FIG. 9 illustrates a plan view showing a presently disclosed in-house implemented TPU chip layout and exhibiting the placement of the systolic array component on the entire layout. The size of the systolic array in the presently disclosed in-house baseline TPU chip is S=8×8 and has been implemented using 65 nm technology at a clock frequency of 100 MHz. Moreover, we conducted additional experiments to assess the effect of the achieved systolic array improvements on the entire system. FIG. 7(f) is a Table listing the area and power consumption of our presently disclosed APTPU, including the entire system components, compared to the baseline TPU, all for various systolic array sizes. The results obtained show per the Table of FIG. 7(f) that the APTPU reduces the overall chip area and power consumption by approximately 2.5× and 1.2×, respectively.


F. Comparison to the State-of-the-Art

Here, we compare our presently disclosed APTPU with four other state-of-the-art approximate systolic arrays [5], [6], [38], [39]. For a fair comparison, we synthesize APTPU with the same design constraints and specifications existing in each of the previous designs in terms of IFMap/W precision (n), resolution of the low-precision multiplier (k), size of the systolic array (S), depth of the FIFO, and clock frequency. All the designs are synthesized using the 45 nm technology. In particular, FIG. 10 is a Table showing comparisons between our presently disclosed APTPU and other approximate systolic arrays.
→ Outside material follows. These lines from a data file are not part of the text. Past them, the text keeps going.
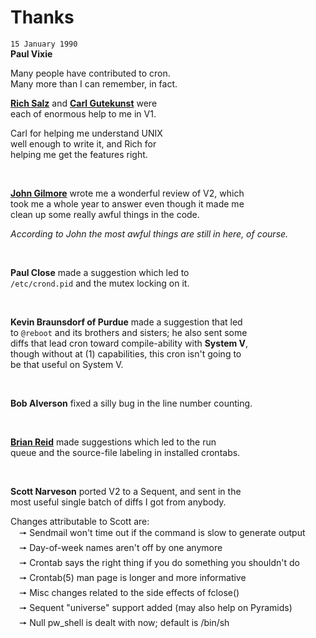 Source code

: 
# Thanks


`15 January 1990` <br>
**Paul Vixie**

Many people have contributed to cron. <br>
Many more than I can remember, in fact.

**[Rich Salz]** and **[Carl Gutekunst]** were <br>
each of enormous help to me in V1.

Carl for helping me understand UNIX <br>
well enough to write it, and Rich for <br>
helping me get the features right.

<br>

**[John Gilmore]** wrote me a wonderful review of V2, which <br>
took me a whole year to answer even though it made me <br>
clean up some really awful things in the code.

*According to John the most awful things are still in here, of course.*

<br>

**Paul Close** made a suggestion which led to <br>
`/etc/crond.pid` and the mutex locking on it.

<br>

**Kevin Braunsdorf of Purdue** made a suggestion that led <br>
to `@reboot` and its brothers and sisters; he also sent some <br>
diffs that lead cron toward compile-ability with **System V**, <br>
though without at (1) capabilities, this cron isn't going to <br>
be that useful on System V.

<br>

**Bob Alverson** fixed a silly bug in the line number counting.

<br>

**[Brian Reid]** made suggestions which led to the run <br>
queue and the source-file labeling in installed crontabs.

<br>

**Scott Narveson** ported V2 to a Sequent, and sent in the <br>
most useful single batch of diffs I got from anybody.

Changes attributable to Scott are: <br>
   🠖 Sendmail won't time out if the command is slow to generate output <br>
   🠖 Day-of-week names aren't off by one anymore <br>
   🠖 Crontab says the right thing if you do something you shouldn't do <br>
   🠖 Crontab(5) man page is longer and more informative <br>
   🠖 Misc changes related to the side effects of fclose() <br>
   🠖 Sequent "universe" support added (may also help on Pyramids) <br>
   🠖 Null pw_shell is dealt with now; default is /bin/sh


<!----------------------------------------------------------------------------->

[Carl Gutekunst]: https://github.com/alameth
[John Gilmore]: https://en.wikipedia.org/wiki/John_Gilmore_(activist)
[Brian Reid]: https://en.wikipedia.org/wiki/Brian_Reid_(computer_scientist)
[Rich Salz]: https://twitter.com/RichSalz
In particular, FIG. 10 shows comparisons for which the design hyperparameters are set as S=32×32, n=8, and k=5, which are the values used in [39]. The approximate computing scheme in [39] is based on replacing the full adder in the Baugh-Wooley multiplier and the accumulator with an approximate full adder. A similar approach has been adopted in [5] and [38], in which they disclosed approximate partial product units (PPUs) and approximate adder and utilized them in the design of the PE of the systolic array. Using their disclosed approximation approach, they could shrink the critical path of the PE with a few modifications in its microarchitecture at the cost of a static approximation error.


On the other hand, the approximate scheme used in the presently disclosed APTPU is dynamic and the error is mostly affecting the least significant bits. Additionally, our presently disclosed APTPU utilizes shared pre-approximate units (PAUs) along with approximate adders which further reduce the critical path delay of the entire systolic array. As listed in FIG. 10, our presently disclosed APTPU achieves 1.14×-1.58× and 1.4×-2× reduction in the delay and power-delay-product (PDP) value, respectively, compared to the other approximate systolic arrays. It should be noted that, as listed in the last column of the FIG. 10, the APTPU architecture introduces more Mean Error Distance (MED) compared to the previous designs for isolated matrix multiplications. However, as elaborated in Section IV.A, these errors are averaged out and reduced over multiple cycles and do not impact the performance of the presently disclosed APTPU while used for error-tolerant ML applications that are the targeted workloads for TPUs. Therefore, over-optimizing the design to gain better accuracy for matrix multiplication is not necessary.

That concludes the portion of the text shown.